▸ **Exercise description**: Below are entries to be transcribed exactly; exclude the pictures from the copy.

[Data for this task — start]

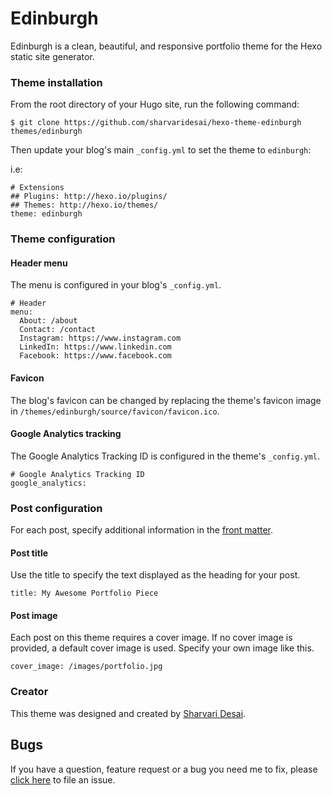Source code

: # Edinburgh

Edinburgh is a clean, beautiful, and responsive portfolio theme for the Hexo static site generator.

### Theme installation
From the root directory of your Hugo site, run the following command:
```
$ git clone https://github.com/sharvaridesai/hexo-theme-edinburgh themes/edinburgh
```
Then update your blog's main `_config.yml` to set the theme to `edinburgh`:

i.e:

```
# Extensions
## Plugins: http://hexo.io/plugins/
## Themes: http://hexo.io/themes/
theme: edinburgh
```

### Theme configuration

#### Header menu
The menu is configured in your blog's `_config.yml`.
```
# Header
menu:
  About: /about
  Contact: /contact
  Instagram: https://www.instagram.com
  LinkedIn: https://www.linkedin.com
  Facebook: https://www.facebook.com
```

#### Favicon
The blog's favicon can be changed by replacing the theme's favicon image in `/themes/edinburgh/source/favicon/favicon.ico`.

#### Google Analytics tracking
The Google Analytics Tracking ID is configured in the theme's `_config.yml`.
```
# Google Analytics Tracking ID
google_analytics:
```

### Post configuration
For each post, specify additional information in the [front matter](https://hexo.io/docs/front-matter.html).

#### Post title
Use the title to specify the text displayed as the heading for your post.
```
title: My Awesome Portfolio Piece
```

#### Post image
Each post on this theme requires a cover image. If no cover image is provided, a default cover image is used. Specify your own image like this.
```
cover_image: /images/portfolio.jpg
```

### Creator
This theme was designed and created by [Sharvari Desai](http://www.sharvaridesai.com/).

## Bugs

If you have a question, feature request or a bug you need me to fix, please [click here](https://github.com/sharvaridesai/hexo-theme-edinburgh/issues/new) to file an issue.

[Data for this task — finish]

▸ **Reply to the task**:
Source code

: # Edinburgh

Edinburgh is a clean, beautiful, and responsive portfolio theme for the Hexo static site generator.

### Theme installation
From the root directory of your Hugo site, run the following command:
```
$ git clone https://github.com/sharvaridesai/hexo-theme-edinburgh themes/edinburgh
```
Then update your blog's main `_config.yml` to set the theme to `edinburgh`:

i.e:

```
# Extensions
## Plugins: http://hexo.io/plugins/
## Themes: http://hexo.io/themes/
theme: edinburgh
```

### Theme configuration

#### Header menu
The menu is configured in your blog's `_config.yml`.
```
# Header
menu:
  About: /about
  Contact: /contact
  Instagram: https://www.instagram.com
  LinkedIn: https://www.linkedin.com
  Facebook: https://www.facebook.com
```

#### Favicon
The blog's favicon can be changed by replacing the theme's favicon image in `/themes/edinburgh/source/favicon/favicon.ico`.

#### Google Analytics tracking
The Google Analytics Tracking ID is configured in the theme's `_config.yml`.
```
# Google Analytics Tracking ID
google_analytics:
```

### Post configuration
For each post, specify additional information in the [front matter](https://hexo.io/docs/front-matter.html).

#### Post title
Use the title to specify the text displayed as the heading for your post.
```
title: My Awesome Portfolio Piece
```

#### Post image
Each post on this theme requires a cover image. If no cover image is provided, a default cover image is used. Specify your own image like this.
```
cover_image: /images/portfolio.jpg
```

### Creator
This theme was designed and created by [Sharvari Desai](http://www.sharvaridesai.com/).

## Bugs

If you have a question, feature request or a bug you need me to fix, please [click here](https://github.com/sharvaridesai/hexo-theme-edinburgh/issues/new) to file an issue.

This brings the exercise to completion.